(GIVEN DATA Opens)
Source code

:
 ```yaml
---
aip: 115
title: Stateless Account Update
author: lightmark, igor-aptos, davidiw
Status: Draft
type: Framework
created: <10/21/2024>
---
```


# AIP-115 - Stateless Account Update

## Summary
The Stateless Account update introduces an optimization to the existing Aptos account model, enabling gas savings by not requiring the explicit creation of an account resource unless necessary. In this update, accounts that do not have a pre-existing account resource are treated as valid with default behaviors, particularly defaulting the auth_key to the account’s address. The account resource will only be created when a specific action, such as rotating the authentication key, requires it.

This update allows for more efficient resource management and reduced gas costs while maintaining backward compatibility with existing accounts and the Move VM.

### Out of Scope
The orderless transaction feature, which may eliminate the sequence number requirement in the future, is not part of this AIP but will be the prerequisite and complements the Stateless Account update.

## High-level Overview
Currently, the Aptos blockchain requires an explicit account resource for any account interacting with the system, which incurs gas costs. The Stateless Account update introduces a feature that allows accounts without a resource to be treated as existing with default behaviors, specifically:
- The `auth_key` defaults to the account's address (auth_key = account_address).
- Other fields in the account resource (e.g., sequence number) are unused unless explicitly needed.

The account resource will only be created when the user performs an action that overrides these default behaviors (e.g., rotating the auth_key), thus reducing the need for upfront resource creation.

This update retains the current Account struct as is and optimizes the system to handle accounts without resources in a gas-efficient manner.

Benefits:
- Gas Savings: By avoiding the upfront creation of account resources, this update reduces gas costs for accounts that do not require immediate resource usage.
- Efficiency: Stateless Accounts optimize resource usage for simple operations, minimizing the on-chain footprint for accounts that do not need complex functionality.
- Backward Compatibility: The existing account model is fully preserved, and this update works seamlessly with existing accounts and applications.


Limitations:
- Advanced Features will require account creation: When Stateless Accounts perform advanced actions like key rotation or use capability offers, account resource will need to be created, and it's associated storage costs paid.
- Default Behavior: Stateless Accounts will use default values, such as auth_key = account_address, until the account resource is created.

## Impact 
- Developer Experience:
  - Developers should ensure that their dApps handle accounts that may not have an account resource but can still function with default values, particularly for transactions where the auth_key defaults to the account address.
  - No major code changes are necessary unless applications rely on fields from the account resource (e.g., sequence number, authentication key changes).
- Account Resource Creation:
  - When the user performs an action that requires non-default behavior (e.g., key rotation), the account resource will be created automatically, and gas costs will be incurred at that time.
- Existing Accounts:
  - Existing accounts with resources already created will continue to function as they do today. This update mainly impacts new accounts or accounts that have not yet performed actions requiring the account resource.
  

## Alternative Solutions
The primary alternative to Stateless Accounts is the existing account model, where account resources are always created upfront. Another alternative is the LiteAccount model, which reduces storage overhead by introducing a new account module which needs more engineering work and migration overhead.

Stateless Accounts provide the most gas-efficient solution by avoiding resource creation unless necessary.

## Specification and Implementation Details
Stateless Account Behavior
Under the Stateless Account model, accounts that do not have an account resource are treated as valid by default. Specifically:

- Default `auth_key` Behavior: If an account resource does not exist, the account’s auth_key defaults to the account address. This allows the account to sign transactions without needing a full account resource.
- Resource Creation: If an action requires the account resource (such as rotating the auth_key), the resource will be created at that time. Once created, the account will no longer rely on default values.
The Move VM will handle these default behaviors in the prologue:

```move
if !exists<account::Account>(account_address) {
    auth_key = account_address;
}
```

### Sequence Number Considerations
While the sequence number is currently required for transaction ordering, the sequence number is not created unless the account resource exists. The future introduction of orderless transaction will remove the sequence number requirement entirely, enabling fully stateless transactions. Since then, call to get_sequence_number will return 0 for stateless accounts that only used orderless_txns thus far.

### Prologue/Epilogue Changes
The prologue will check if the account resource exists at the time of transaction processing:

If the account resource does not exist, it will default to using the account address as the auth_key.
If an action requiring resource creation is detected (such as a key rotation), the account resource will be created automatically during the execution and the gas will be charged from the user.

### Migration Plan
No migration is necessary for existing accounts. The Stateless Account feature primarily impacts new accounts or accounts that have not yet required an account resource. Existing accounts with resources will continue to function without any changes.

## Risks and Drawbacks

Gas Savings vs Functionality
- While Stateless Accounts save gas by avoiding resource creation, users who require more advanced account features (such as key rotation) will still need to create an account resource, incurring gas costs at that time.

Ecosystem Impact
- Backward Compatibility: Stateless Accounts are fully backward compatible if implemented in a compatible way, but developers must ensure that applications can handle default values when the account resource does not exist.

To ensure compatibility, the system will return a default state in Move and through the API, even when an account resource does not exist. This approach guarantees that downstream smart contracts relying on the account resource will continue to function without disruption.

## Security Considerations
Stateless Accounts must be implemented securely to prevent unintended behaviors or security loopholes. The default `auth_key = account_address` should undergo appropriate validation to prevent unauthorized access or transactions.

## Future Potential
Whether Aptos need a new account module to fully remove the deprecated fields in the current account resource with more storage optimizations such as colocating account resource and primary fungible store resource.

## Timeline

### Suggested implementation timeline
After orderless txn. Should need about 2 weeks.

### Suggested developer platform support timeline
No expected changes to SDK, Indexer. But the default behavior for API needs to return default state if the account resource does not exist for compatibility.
(GIVEN DATA Closes)
* **WORK INSTRUCTION**
If the string "requirement" is in a line of the entries, pick that line out.

* **PROBLEM SOLUTION**
The orderless transaction feature, which may eliminate the sequence number requirement in the future, is not part of this AIP but will be the prerequisite and complements the Stateless Account update.
While the sequence number is currently required for transaction ordering, the sequence number is not created unless the account resource exists. The future introduction of orderless transaction will remove the sequence number requirement entirely, enabling fully stateless transactions. Since then, call to get_sequence_number will return 0 for stateless accounts that only used orderless_txns thus far.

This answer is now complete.